Please join us for coffee, croissants and conversation during the Urban Studies Graduate Student Colloquium Series! The series provides a way for graduate students who are or have been a part of the Urban Studies Certificate program to come together to share their work. Most colloquia run from 9:30-11:00am unless otherwise noted.  

Author: Carolyn Chernoff, joint PhD candidate - Sociology and Education/Culture/Society

Discussant: Dr. Mark Stern, Professor and Kenneth L.M. Pray Chair of the School of Social Policy and Practice, Co-director Urban Studies Program

Abstract: Recent scholarship and public policy ask arts to drive economic growth for urban revitalization; this perspective takes positive social interaction as a given within the larger project of arts-based urban economic development.  However, the social life of community-based art and related democratic practices provide another lens to explore the role of arts and arts organizations within the contemporary city.  Within the fractured context of American cities (racial and ideological segregation), community-based arts provide a testing ground for social interaction across demographic difference (race, class, geography), a place where “culture builds community” (Stern & Siefert, 2002), albeit not unproblematically. This dissertation explores democratic practices around diversity within urban community-based arts organizations devoted to progressive social change.

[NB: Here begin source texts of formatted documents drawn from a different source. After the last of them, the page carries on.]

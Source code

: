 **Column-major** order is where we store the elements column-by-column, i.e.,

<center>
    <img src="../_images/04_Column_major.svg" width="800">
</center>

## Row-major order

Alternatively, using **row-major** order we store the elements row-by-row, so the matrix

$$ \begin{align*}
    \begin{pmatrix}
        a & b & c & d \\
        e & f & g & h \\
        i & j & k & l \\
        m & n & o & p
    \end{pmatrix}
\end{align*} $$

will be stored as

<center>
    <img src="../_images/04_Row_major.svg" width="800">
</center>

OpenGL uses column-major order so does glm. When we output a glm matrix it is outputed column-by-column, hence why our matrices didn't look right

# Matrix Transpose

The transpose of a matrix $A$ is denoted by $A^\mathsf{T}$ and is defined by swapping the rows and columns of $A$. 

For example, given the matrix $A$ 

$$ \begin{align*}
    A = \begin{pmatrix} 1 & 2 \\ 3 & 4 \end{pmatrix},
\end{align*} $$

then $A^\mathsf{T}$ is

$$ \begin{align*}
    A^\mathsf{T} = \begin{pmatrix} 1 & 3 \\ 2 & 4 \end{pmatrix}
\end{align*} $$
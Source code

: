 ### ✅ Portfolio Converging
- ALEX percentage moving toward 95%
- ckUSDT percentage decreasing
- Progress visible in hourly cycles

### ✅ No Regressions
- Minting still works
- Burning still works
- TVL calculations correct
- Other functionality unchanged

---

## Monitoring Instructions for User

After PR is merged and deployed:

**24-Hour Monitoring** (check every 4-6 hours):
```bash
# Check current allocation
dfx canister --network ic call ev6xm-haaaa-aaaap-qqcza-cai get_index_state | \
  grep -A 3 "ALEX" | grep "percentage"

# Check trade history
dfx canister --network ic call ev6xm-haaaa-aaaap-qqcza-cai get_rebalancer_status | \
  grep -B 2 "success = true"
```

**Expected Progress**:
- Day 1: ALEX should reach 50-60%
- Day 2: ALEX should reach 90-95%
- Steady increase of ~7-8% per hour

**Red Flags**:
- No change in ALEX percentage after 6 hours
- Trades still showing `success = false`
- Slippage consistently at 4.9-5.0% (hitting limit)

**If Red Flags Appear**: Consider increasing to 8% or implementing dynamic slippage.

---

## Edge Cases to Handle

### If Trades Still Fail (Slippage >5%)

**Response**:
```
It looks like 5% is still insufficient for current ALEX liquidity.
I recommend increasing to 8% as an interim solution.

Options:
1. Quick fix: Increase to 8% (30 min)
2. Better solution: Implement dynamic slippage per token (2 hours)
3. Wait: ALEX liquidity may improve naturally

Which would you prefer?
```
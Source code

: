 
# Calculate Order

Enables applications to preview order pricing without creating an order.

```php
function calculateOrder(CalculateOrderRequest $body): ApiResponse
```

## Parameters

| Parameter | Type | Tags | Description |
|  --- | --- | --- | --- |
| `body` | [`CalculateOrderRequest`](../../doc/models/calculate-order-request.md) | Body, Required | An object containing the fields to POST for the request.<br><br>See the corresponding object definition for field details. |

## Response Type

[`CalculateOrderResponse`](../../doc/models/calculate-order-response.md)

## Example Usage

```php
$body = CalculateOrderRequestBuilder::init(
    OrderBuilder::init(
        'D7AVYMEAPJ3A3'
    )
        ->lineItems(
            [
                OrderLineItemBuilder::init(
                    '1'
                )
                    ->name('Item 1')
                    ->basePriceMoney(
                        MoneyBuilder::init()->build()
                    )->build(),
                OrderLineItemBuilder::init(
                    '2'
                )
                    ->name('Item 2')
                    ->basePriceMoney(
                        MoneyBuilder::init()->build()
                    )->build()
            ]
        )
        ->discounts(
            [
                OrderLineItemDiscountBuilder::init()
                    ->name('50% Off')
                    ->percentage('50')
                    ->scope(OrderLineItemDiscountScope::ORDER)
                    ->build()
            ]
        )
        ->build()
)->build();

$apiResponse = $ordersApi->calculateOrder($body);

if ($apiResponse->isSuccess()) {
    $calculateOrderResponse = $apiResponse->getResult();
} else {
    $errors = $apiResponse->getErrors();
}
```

The conceptual framework for this project combines overarching concepts of art as social intervention in urban problems, the potential for diverse social interactions within community-based arts organizations, and elaborating the assumed connection among cities, arts, and social change that theorists and practitioners rely on when considering the larger role of community-based arts organizations within the contemporary American city.  Ultimately, this project is nestled within a search for diverse urban experience: the experience of art (Dewey, 1932/2005), the experience of community, the experience of a diverse, unoppressive city (Young, 1990; Green, 1999).  This dissertation looks at social interaction around diversity in progressive arts spaces, and examines where those interactions, ideologies, and organizations fit within the larger project of an unnoppressive city.